WHAT YOU NEED TO DO - If a line in the data holds "employés", copy that line out in full.

Items listed in a dataset:
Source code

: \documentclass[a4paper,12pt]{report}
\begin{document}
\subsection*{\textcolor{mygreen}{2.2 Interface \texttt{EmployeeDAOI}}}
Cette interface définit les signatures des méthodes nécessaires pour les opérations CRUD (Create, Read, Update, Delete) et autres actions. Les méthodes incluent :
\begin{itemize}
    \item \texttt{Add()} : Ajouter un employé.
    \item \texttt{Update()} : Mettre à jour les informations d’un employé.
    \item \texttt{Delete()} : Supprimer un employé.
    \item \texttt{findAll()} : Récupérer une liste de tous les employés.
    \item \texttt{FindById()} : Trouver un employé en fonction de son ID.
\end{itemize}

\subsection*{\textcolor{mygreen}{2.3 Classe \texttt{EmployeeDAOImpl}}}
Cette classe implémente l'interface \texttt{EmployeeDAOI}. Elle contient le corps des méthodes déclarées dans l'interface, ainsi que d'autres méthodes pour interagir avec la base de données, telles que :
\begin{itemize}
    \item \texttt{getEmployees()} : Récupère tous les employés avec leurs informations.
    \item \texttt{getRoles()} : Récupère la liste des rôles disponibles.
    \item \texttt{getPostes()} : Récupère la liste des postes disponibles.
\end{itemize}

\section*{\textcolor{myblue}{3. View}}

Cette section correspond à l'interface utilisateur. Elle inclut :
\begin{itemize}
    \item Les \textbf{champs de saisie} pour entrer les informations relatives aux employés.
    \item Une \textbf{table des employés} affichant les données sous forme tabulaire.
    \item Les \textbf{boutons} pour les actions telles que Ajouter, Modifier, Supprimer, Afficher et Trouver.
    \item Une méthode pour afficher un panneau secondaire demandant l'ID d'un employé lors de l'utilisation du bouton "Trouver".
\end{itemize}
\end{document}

TASK RESPONSE -
    \item \texttt{findAll()} : Récupérer une liste de tous les employés.
    \item \texttt{getEmployees()} : Récupère tous les employés avec leurs informations.
    \item Les \textbf{champs de saisie} pour entrer les informations relatives aux employés.
    \item Une \textbf{table des employés} affichant les données sous forme tabulaire.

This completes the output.